Effort: high, Importance: high, Priority: high

Release Highlights:

3. Feature list 

3.1 Partitioned cubes 

Effort: medium; importance: medium; priority: medium.

Whereas a regular cube has a single fact table, a partitioned cube has several fact tables, which are unioned together. The fact tables must have the same column names.

Each fact table can have a range (similar to 'cache ranges', above) which describes what data ranges are found in each. When looking for a particular cell, Mondrian scans the tables' criteria to determine which table to look in. For example, T1 holds data for Texas, 2005 onwards; T2 holds data for 2004 onwards; T3 holds all other data.  The cell (Oklahoma, January 2005) would be found in T2.

Partitioned tables are useful for real-time analysis. For example, one partition might contain today's data, while another might hold historical data. The 'hot' partition with today's data would typically have fewer or no aggregation tables and have caching disabled; its fact table might have different physical options in the RDBMS, say fewer indexes to maximize insert performance.

Example schema:

<Cube name="Sales">
    <Partitions>
        <Partition name="partition1" cache="false">
            <Table name="sales_fact_this_month"/>
            <Ranges>
                <Range dimension="[Time]">
                    <RangeMember bound="lower" member="[Time].[2005].[9]"/>
                </Range>
                <Range dimension="[Store]">
                    <RangeMember member="[Store].[USA].[CA]"/>
                    <RangeMember member="[Store].[USA].[WA].[Seattle]"/>
                </Range>
            </Ranges>
        </Partition>
        <Partition name="partition2" cache="true">
            <Table name="sales_fact"/>
            <Ranges/>
        </Partition>
    </Partitions>
</Cube>

3.2 Cold start 

Effort: medium; importance: medium; priority: low.

When Mondrian initializes and starts to process the first queries, it makes sql calls to get member lists and determine cardinality, and then to load segments into the cache. When Mondrian is closed and restarted, it has to do that work again. This can be a significant chunk of time depending on the cube size. For example in one test an 8GB cube (55M row fact table) took 15 minutes (mostly doing a group by) before it returned results from its first query, and absent any caching on the database server would take another 15 minutes if you closed it and reopened the application. Now, this cube was just one month of data; imagine the time if there was 5 years worth.

What ideas and designs can you come up with to speed that up, in other words to do anything time consuming only once and reuse it between instances?

Gang Chen: If it's possible, can we calculate the real levels of a parent-child hierarchy? This'll let Mondrian's metadata close to MS AS's.

Julian Hyde: Can you give me more details on how that would work? Start a discussion forum or feature request on SourceForge.

Other options for cold start:

3.3 Rollup in cache 

Effort: medium; importance: medium; priority: low.

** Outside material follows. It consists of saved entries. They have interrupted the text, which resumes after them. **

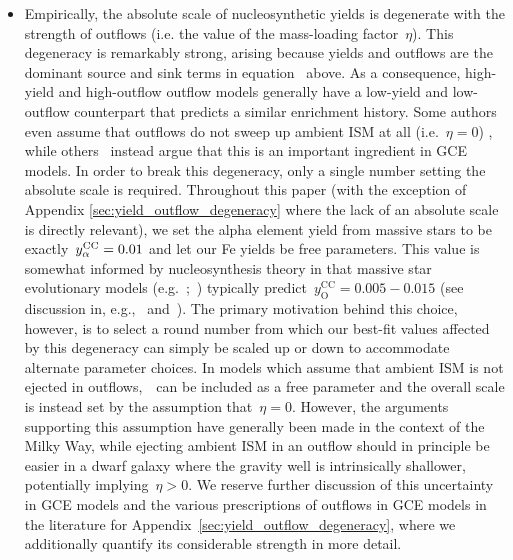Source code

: \documentclass[ms.tex]{subfiles}
\begin{document}
\begin{itemize}
	\item Empirically, the absolute scale of nucleosynthetic yields is
	degenerate with the strength of outflows (i.e. the value of the
	mass-loading factor~$\eta$).
	This degeneracy is remarkably strong, arising because yields and outflows
	are the dominant source and sink terms in equation~
	above.
	As a consequence, high-yield and high-outflow outflow models generally have
	a low-yield and low-outflow counterpart that predicts a similar enrichment
	history.
	Some authors~\citep[e.g.][]{Minchev2013, Minchev2014, Minchev2017,
	Spitoni2020, Spitoni2021} even assume that outflows do not sweep up ambient
	ISM at all (i.e.~$\eta = 0$) , while others~\citep[e.g.][]{Andrews2017,
	Weinberg2017, Cote2017, Trueman2022} instead argue that this is an
	important ingredient in GCE models.
	In order to break this degeneracy, only a single number setting the
	absolute scale is required.
	Throughout this paper (with the exception of Appendix
	\ref{sec:yield_outflow_degeneracy} where the lack of an absolute scale is
	directly relevant), we set the alpha element yield from massive stars to
	be exactly~$y_\alpha^\text{CC} = 0.01$ and let our Fe yields be free parameters.
	This value is somewhat informed by nucleosynthesis theory in that massive
	star evolutionary models (e.g.~\citealp*{Nomoto2013};~\citealp{Sukhbold2016,
	Limongi2018}) typically predict~$y_\text{O}^\text{CC} = 0.005 - 0.015$ (see
	discussion in, e.g.,~\citealp{Weinberg2017} and~\citealp{Johnson2020}).
	The primary motivation behind this choice, however, is to select a round
	number from which our best-fit values affected by this degeneracy can
	simply be scaled up or down to accommodate alternate parameter choices.
	In models which assume that ambient ISM is not ejected in
	outflows,~\yacc~can be included as a free parameter and the overall scale
	is instead set by the assumption that~$\eta = 0$.
	However, the arguments supporting this assumption have generally been made
	in the context of the Milky Way, while ejecting ambient ISM in an outflow
	should in principle be easier in a dwarf galaxy where the gravity well
	is intrinsically shallower, potentially implying~$\eta > 0$.
	We reserve further discussion of this uncertainty in GCE models and the
	various prescriptions of outflows in GCE models in the literature for
	Appendix~\ref{sec:yield_outflow_degeneracy}, where we additionally quantify
	its considerable strength in more detail.

\end{itemize}
\end{document}
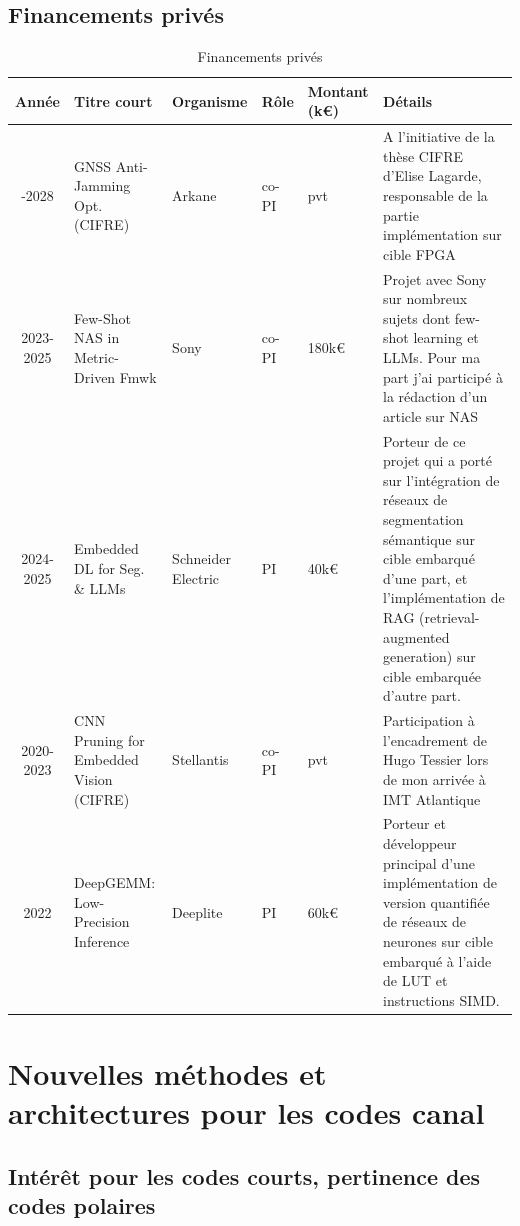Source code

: \documentclass[11pt]{report}
\begin{document}
\begin{landscape}
\subsection{Financements privés}
{\small
\begin{longtable}{|c|l|p{3cm}|p{1cm}|p{1.5cm}|p{6.5cm}|}
\caption{Financements privés} \label{tab:financements_prives} \\
\hline
\textbf{Ann\'ee} & \textbf{Titre court} & \textbf{Organisme} & \textbf{R\^ole} & \textbf{Montant (k€)} & \textbf{Détails} \\
\hline
\endhead
\hline
\endfoot
\hline
\endlastfoot
2025-2028 & GNSS Anti-Jamming Opt. (CIFRE) & Arkane & co-PI & pvt &  A l'initiative de la thèse CIFRE d'Elise Lagarde, responsable de la partie implémentation sur cible FPGA\\
2023-2025 & Few-Shot NAS in Metric-Driven Fmwk & Sony & co-PI & 180k€ & Projet avec Sony sur nombreux sujets dont few-shot learning et LLMs. Pour ma part j'ai participé à la rédaction d'un article sur NAS\\
2024-2025 & Embedded DL for Seg. \& LLMs & Schneider Electric & PI & 40k€ & Porteur de ce projet qui a porté sur l'intégration de réseaux de segmentation sémantique sur cible embarqué d'une part, et l'implémentation de RAG (retrieval-augmented generation) sur cible embarquée d'autre part.\\
2020-2023 & CNN Pruning for Embedded Vision (CIFRE) & Stellantis & co-PI & pvt & Participation à l'encadrement de Hugo Tessier lors de mon arrivée à IMT Atlantique \\
2022 & DeepGEMM: Low-Precision Inference & Deeplite & PI & 60k€ &  Porteur et développeur principal d'une implémentation de version quantifiée de réseaux de neurones sur cible embarqué à l'aide de LUT et instructions SIMD.\\
\end{longtable}
}
\end{landscape}

\clearpage
\section{Nouvelles méthodes et architectures pour les codes canal}
\subsection{Intérêt pour les codes courts, pertinence des codes polaires}
\end{document}
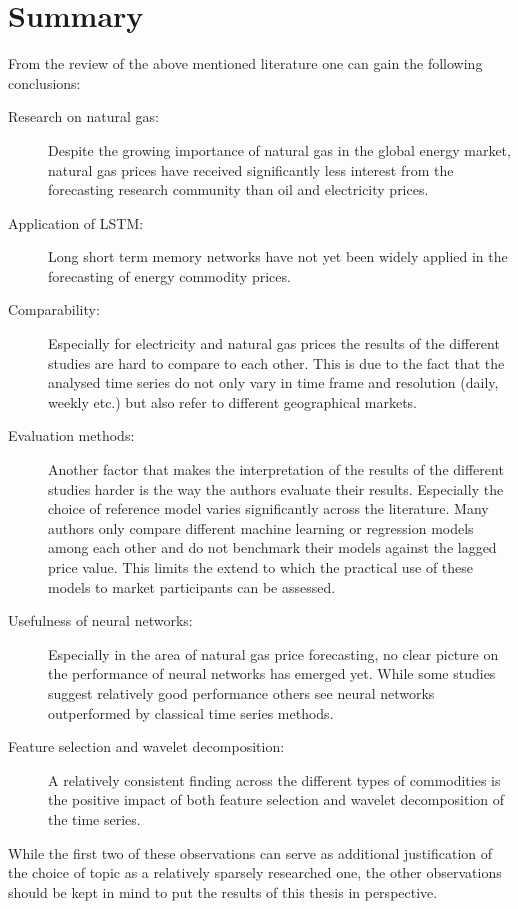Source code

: 

\section{Summary}
From the review of the above mentioned literature one can gain the following conclusions:
\begin{description}
\item[Research on natural gas:] Despite the growing importance of natural gas in the global energy market, natural gas prices have received significantly less interest from the forecasting research community than oil and electricity prices.
\item[Application of LSTM:] Long short term memory networks have not yet been widely applied in the forecasting of energy commodity prices.
\item[Comparability:] Especially for electricity and natural gas prices the results of the different studies are hard to compare to each other. This is due to the fact that the analysed time series do not only vary in time frame and resolution (daily, weekly etc.) but also refer to different geographical markets. 
\item[Evaluation methods:] Another factor that makes the interpretation of the results of the different studies harder is the way the authors evaluate their results. Especially the choice of reference model varies significantly across the literature. Many authors only compare different machine learning or regression models among each other and do not benchmark their models against the lagged price value. This limits the extend to which the practical use of these models to market participants can be assessed.
\item[Usefulness of neural networks:] Especially in the area of natural gas price forecasting, no clear picture on the performance of neural networks has emerged yet. While some studies suggest relatively good performance others see neural networks outperformed by classical time series methods.
\item[Feature selection and wavelet decomposition:] A relatively consistent finding across the different types of commodities is the positive impact of both feature selection and wavelet decomposition of the time series.
\end{description}
While the first two of these observations can serve as additional justification of the choice of topic as a relatively sparsely researched one, the other observations should be kept in mind to put the results of this thesis in perspective.
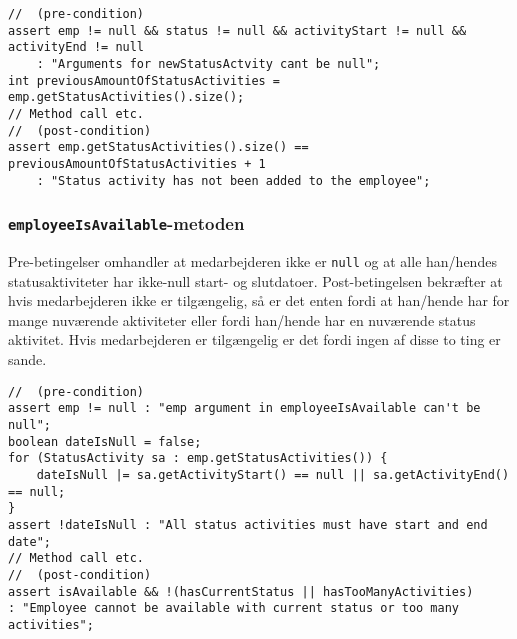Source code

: \begin{lstlisting}
//  (pre-condition)
assert emp != null && status != null && activityStart != null && activityEnd != null 
    : "Arguments for newStatusActvity cant be null";  
int previousAmountOfStatusActivities = emp.getStatusActivities().size();
// Method call etc.
//  (post-condition)
assert emp.getStatusActivities().size() == previousAmountOfStatusActivities + 1 
    : "Status activity has not been added to the employee";
\end{lstlisting}


\subsubsection{\texttt{employeeIsAvailable}-metoden}
Pre-betingelser omhandler at medarbejderen ikke er \texttt{null} og at alle han/hendes statusaktiviteter har ikke-null start- og slutdatoer. Post-betingelsen bekræfter at hvis medarbejderen ikke er tilgængelig, så er det enten fordi at han/hende har for mange nuværende aktiviteter eller fordi han/hende har en nuværende status aktivitet. Hvis medarbejderen er tilgængelig er det fordi ingen af disse to ting er sande. 
\begin{lstlisting}
//  (pre-condition)
assert emp != null : "emp argument in employeeIsAvailable can't be null";
boolean dateIsNull = false;
for (StatusActivity sa : emp.getStatusActivities()) {
    dateIsNull |= sa.getActivityStart() == null || sa.getActivityEnd() == null;
}
assert !dateIsNull : "All status activities must have start and end date";
// Method call etc.
//  (post-condition)
assert isAvailable && !(hasCurrentStatus || hasTooManyActivities) 
: "Employee cannot be available with current status or too many activities";
\end{lstlisting}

If the cache contains aggregates for all children of a member, then Mondrian would be able to compute the aggregate for the parent member by rolling up.

See the email thread "grouper in Mondrian".

3.4 Compound slicer 

Effort: medium; importance: low; priority: low.

3.5 Schema and query validation 

Process to validate a schema.

Process to validate a set of queries. Maybe an option to ignore errors due to specific members not existing because the data hasn't been loaded yet.

Expose validation via Eclipse plugin.

3.6 Name-resolution 

Mondrian's name resolution is not always compatible with other MDX implementations such as MSAS and SAS.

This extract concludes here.